From a more comprehensive perspective, these AI algorithms are classified into two kinds: (1) AI models that examine portions or complete time-lapse videos to detect morphological patterns associated with particular results like pregnancy, and those that (2) examine the present development of morphology to predict the prospects of embryo growth. Many applications are addressed through the theory of image processing and CV. DL is an advanced AI method in various fields and is considered an essential approach to future human-assistant technology [7]. As specified in earlier investigations, DL models are especially convolutional neural networks (CNNs), which generally keep enormous latent spaces for medical image technologies, healthcare, and medicinal diagnosis.
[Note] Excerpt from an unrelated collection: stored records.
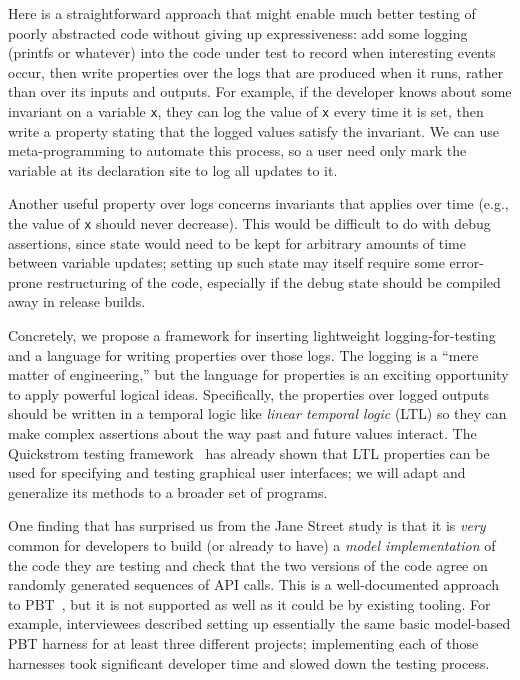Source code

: Here is a straightforward approach that might enable much better testing
of poorly abstracted code without giving
up expressiveness: add some logging (printfs or whatever) into the
code under test to record when interesting events occur, then write
properties over the logs that are produced when it runs, rather than over its
inputs and outputs. For example, if the developer
knows about some invariant on a variable \lstinline{x}, they can log the
value of \lstinline{x} every time it is set, then write a property
stating that the logged
values satisfy the invariant.  We can use meta-programming to automate this
process, so a user need only mark the variable at its declaration site
to log all updates to it.

Another
useful property over logs concerns
invariants that applies over time (e.g., the value of \lstinline{x} should
never decrease).
This would be difficult to do with debug assertions, since state would need to
be kept for arbitrary amounts of time between variable updates; setting up such
state may itself require some error-prone restructuring of the code, especially
if the debug state should be compiled away in release builds.

Concretely, we propose a framework for inserting lightweight
logging-for-testing and a
language for writing properties over those logs. The logging is a
``mere matter
of engineering,'' but the language for properties
is an exciting opportunity to
apply powerful logical ideas. Specifically, the properties over logged outputs
should be written in a temporal logic like {\em linear temporal logic} (LTL) so
they can make complex assertions about the way past and future values interact.
The Quickstrom testing framework~\cite{oconnor_quickstrom_2022} has already shown that
LTL properties can be used for specifying and testing graphical
user interfaces; we will adapt and generalize its methods to a
broader set of programs.

One finding that has surprised us from the Jane Street study
is that it is {\em very} common for developers to
build (or already to have) a {\em model implementation} of the code
they are testing and
check that the two versions of the code agree on randomly generated
sequences of API calls.
This is a well-documented approach to PBT~\cite{hughes_experiences_2016}, but it
is not supported as well as it could be by existing tooling. For example,
interviewees described setting up essentially the same basic
model-based PBT harness for at least three different projects; implementing each
of those harnesses took significant developer time and slowed down the testing
process.  

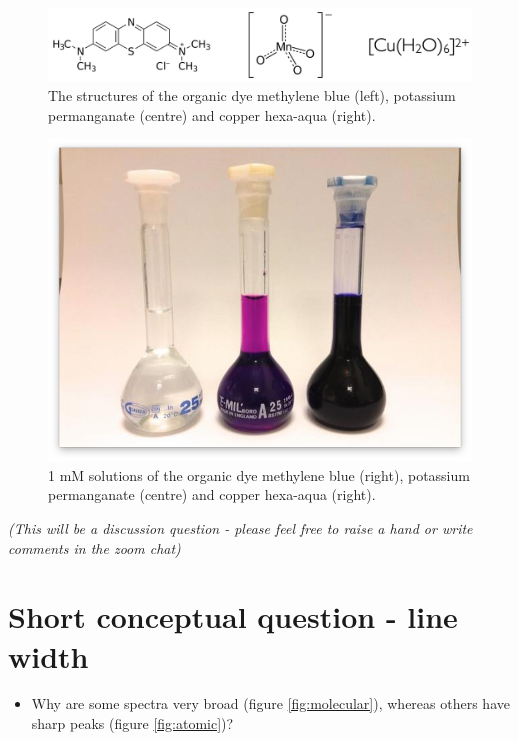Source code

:\documentclass[
]{book}
\providecommand{\tightlist}{%
  \setlength{\itemsep}{0pt}\setlength{\parskip}{0pt}}
\begin{document}
\begin{figure}

{\centering \includegraphics[width=0.7\linewidth]{images/molarextquestion} 

}

\caption{The structures of the organic dye methylene blue (left), potassium permanganate (centre) and copper hexa-aqua (right).}\label{fig:molarextstructures}
\end{figure}

\begin{figure}

{\centering \includegraphics[width=0.7\linewidth]{images/Molar_extinction_coefficients} 

}

\caption{1 mM solutions of the organic dye methylene blue (right), potassium permanganate (centre) and copper hexa-aqua (right).}\label{fig:molarextsolutions}
\end{figure}

\emph{(This will be a discussion question - please feel free to raise a hand or write comments in the zoom chat)}

\hypertarget{sec:linewidth}{%
\section{Short conceptual question - line width}\label{sec:linewidth}}

\begin{itemize}
\tightlist
\item
  Why are some spectra very broad (figure \ref{fig:molecular}), whereas others have sharp peaks (figure \ref{fig:atomic})?
\end{itemize}
\end{document}
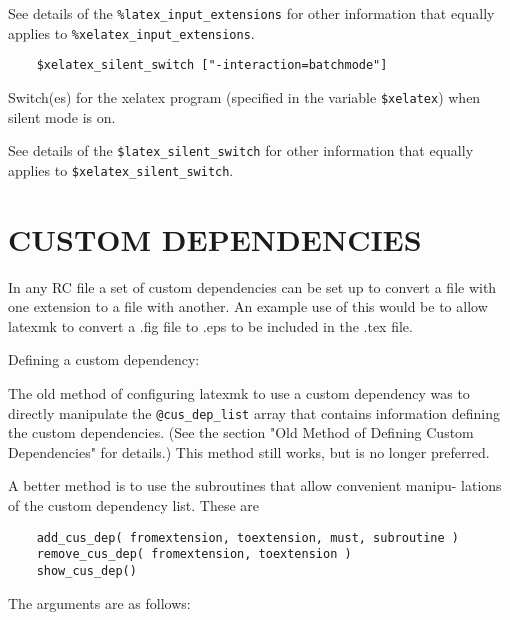 See details of the \verb|%latex_input_extensions| for other information
that equally applies to \verb|%xelatex_input_extensions|.

\begin{verbatim}
	$xelatex_silent_switch ["-interaction=batchmode"]
\end{verbatim}

Switch(es) for the xelatex program (specified  in  the  variable
\verb|$xelatex|) when silent mode is on.

See  details  of  the \verb|$latex_silent_switch| for other information
that equally applies to \verb|$xelatex_silent_switch|.

\section{CUSTOM DEPENDENCIES}

In any RC file a set of custom dependencies can be set up to convert  a file
with one extension to a file with another.  An example use of this would be to
allow latexmk to convert a .fig file to .eps to be included in the .tex file.

Defining a custom dependency:

The old method of configuring latexmk to use a custom dependency was to
directly manipulate the \verb|@cus_dep_list| array that  contains  information
defining  the  custom  dependencies.   (See  the section "Old Method of
Defining Custom Dependencies" for details.) This  method  still  works,
but is no longer preferred.

A better method is to use the subroutines that allow convenient manipu-
lations of the custom dependency list.  These are

\begin{verbatim}
	add_cus_dep( fromextension, toextension, must, subroutine )
	remove_cus_dep( fromextension, toextension )
	show_cus_dep()
\end{verbatim}

The arguments are as follows:

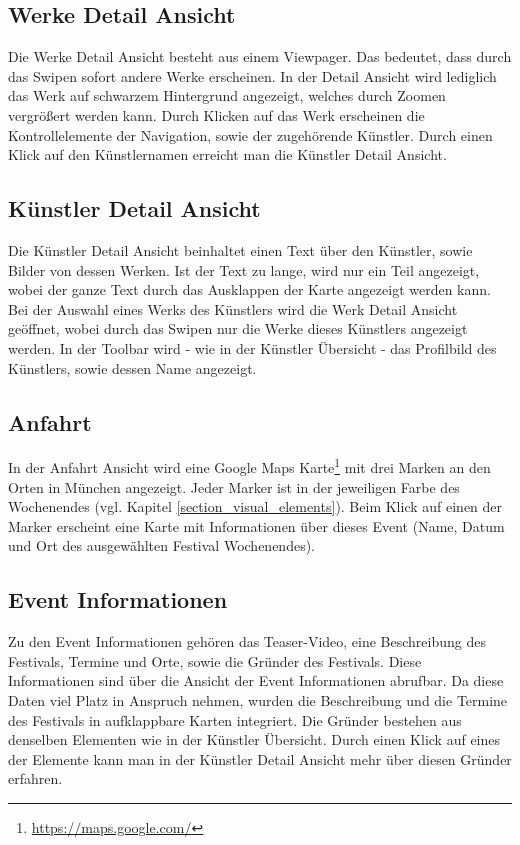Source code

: \subsection{Werke Detail Ansicht}
Die Werke Detail Ansicht besteht aus einem Viewpager. Das bedeutet, dass durch das Swipen sofort andere Werke erscheinen. In der Detail Ansicht wird lediglich das Werk auf schwarzem Hintergrund angezeigt, welches durch Zoomen vergrößert werden kann. Durch Klicken auf das Werk erscheinen die Kontrollelemente der Navigation, sowie der zugehörende Künstler. Durch einen Klick auf den Künstlernamen erreicht man die Künstler Detail Ansicht.

\subsection{Künstler Detail Ansicht}
Die Künstler Detail Ansicht beinhaltet einen Text über den Künstler, sowie Bilder von dessen Werken. Ist der Text zu lange, wird nur ein Teil angezeigt, wobei der ganze Text durch das Ausklappen der Karte angezeigt werden kann. Bei der Auswahl eines Werks des Künstlers wird die Werk Detail Ansicht geöffnet, wobei durch das Swipen nur die Werke dieses Künstlers angezeigt werden. In der Toolbar wird - wie in der Künstler Übersicht - das Profilbild des Künstlers, sowie dessen Name angezeigt. 

\subsection{Anfahrt}
In der Anfahrt Ansicht wird eine Google Maps Karte\footnote{\url{https://maps.google.com/}} mit drei Marken an den Orten in München angezeigt. Jeder Marker ist in der jeweiligen Farbe des Wochenendes (vgl. Kapitel \ref{section_visual_elements}). Beim Klick auf einen der Marker erscheint eine Karte mit Informationen über dieses Event (Name, Datum und Ort des ausgewählten Festival Wochenendes). 

\subsection{Event Informationen}
Zu den Event Informationen gehören das Teaser-Video, eine Beschreibung des Festivals, Termine und Orte, sowie die Gründer des Festivals. Diese Informationen sind über die Ansicht der Event Informationen abrufbar. Da diese Daten viel Platz in Anspruch nehmen, wurden die Beschreibung und die Termine des Festivals in aufklappbare Karten integriert. Die Gründer bestehen aus denselben Elementen wie in der Künstler Übersicht. Durch einen Klick auf eines der Elemente kann man in der Künstler Detail Ansicht mehr über diesen Gründer erfahren.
Unlike traditional ML and deep neural network (DNN) methods, they streamline the process of feature engineering, present intellectual learning over a hierarchic representation of the data, proficiently handle huge data amounts, and prove their dominance in identifying anomalies in medical images [8]. The growing incidence of infertility emphasizes the urgent requirement for effectual monitoring and intervention techniques in assisted reproductive technologies. As couples increasingly seek IVF due to diverse societal and personal factors, confirming optimal conditions for embryo development becomes significant [9]. Conventional evaluation approaches mainly depend on subjective evaluations, which can result in inconsistencies and potential oversight of critical developmental anomalies. By incorporating advanced CV and ML methods, the accuracy and efficiency of embryo analysis can be improved. This technological shift promises to enhance embryo selection and reduce environmental disturbances during substantial growth phases. Ultimately, employing these innovative models may result in greater success rates in IVF procedures, presenting hope to many couples facing infertility threats [10].
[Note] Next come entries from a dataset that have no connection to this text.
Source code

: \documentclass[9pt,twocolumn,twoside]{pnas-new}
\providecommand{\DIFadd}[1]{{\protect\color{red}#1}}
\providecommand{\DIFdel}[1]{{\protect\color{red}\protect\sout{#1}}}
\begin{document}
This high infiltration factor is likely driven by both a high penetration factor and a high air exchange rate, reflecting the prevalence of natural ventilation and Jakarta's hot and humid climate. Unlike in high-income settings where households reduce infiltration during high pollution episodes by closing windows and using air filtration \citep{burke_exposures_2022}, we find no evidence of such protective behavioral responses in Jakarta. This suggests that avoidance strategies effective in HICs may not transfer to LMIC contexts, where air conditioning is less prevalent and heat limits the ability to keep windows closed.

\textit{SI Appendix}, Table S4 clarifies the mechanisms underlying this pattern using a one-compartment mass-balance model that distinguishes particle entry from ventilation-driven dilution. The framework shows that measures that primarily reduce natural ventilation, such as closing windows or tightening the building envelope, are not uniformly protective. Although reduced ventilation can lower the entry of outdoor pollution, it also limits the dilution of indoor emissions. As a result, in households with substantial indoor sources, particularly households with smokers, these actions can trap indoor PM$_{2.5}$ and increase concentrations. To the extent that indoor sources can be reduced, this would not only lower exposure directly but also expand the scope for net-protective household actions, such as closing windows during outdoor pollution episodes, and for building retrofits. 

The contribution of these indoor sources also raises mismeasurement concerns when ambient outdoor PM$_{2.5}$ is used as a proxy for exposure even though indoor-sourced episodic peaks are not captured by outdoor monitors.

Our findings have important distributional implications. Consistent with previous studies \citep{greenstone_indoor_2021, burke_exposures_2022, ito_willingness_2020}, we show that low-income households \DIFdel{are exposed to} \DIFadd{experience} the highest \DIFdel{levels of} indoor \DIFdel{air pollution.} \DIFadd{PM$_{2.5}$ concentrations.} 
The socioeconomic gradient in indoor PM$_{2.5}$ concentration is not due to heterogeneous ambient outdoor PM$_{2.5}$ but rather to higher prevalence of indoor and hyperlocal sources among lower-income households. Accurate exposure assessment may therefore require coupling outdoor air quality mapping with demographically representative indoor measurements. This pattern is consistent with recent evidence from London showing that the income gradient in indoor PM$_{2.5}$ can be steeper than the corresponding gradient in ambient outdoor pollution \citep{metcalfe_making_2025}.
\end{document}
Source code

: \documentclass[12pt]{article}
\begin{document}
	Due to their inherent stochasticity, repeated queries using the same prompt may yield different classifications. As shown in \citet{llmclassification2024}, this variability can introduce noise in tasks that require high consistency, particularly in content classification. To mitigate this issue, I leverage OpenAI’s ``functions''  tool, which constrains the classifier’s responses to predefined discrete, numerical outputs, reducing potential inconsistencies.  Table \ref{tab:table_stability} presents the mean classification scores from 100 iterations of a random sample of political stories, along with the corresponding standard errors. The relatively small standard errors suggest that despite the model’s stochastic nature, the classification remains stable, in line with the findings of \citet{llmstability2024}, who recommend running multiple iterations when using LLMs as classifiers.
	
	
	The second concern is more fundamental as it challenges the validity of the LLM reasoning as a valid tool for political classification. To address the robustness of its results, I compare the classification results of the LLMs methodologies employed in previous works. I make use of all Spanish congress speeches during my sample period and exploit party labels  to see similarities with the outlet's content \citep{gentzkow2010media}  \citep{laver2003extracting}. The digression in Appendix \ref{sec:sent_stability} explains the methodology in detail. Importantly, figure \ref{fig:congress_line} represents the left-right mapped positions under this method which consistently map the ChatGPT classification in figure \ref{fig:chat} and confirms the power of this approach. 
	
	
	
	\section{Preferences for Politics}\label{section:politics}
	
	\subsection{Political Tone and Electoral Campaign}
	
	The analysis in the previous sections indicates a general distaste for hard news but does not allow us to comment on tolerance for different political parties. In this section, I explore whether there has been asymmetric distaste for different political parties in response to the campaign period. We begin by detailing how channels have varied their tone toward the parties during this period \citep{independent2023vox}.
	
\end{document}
This study presents an Embryo Development and Morphology Using a Computer Vision-Aided Swin Transformer with a Boosted Dipper-Throated Optimization (EDMCV-STBDTO) technique. The EDMCV-STBDTO technique aims to accurately and efficiently detect embryo development and is critical for improving fertility treatments and advancing developmental biology using medical CV techniques. Primarily, the EDMCV-STBDTO method performs image preprocessing using a bilateral filter (BF) model to remove the noise. Next, the swin transformer method is implemented for the feature extraction technique. The EDMCV-STBDTO model employs the variational autoencoder (VAE) method to classify human embryo development. Finally, the hyperparameter selection of the VAE method is implemented using the boosted dipper-throated optimization (BDTO) technique. The efficiency of the EDMCV-STBDTO method is validated by comprehensive studies using the benchmark dataset. The major contribution of the EDMCV-STBDTO method is listed below.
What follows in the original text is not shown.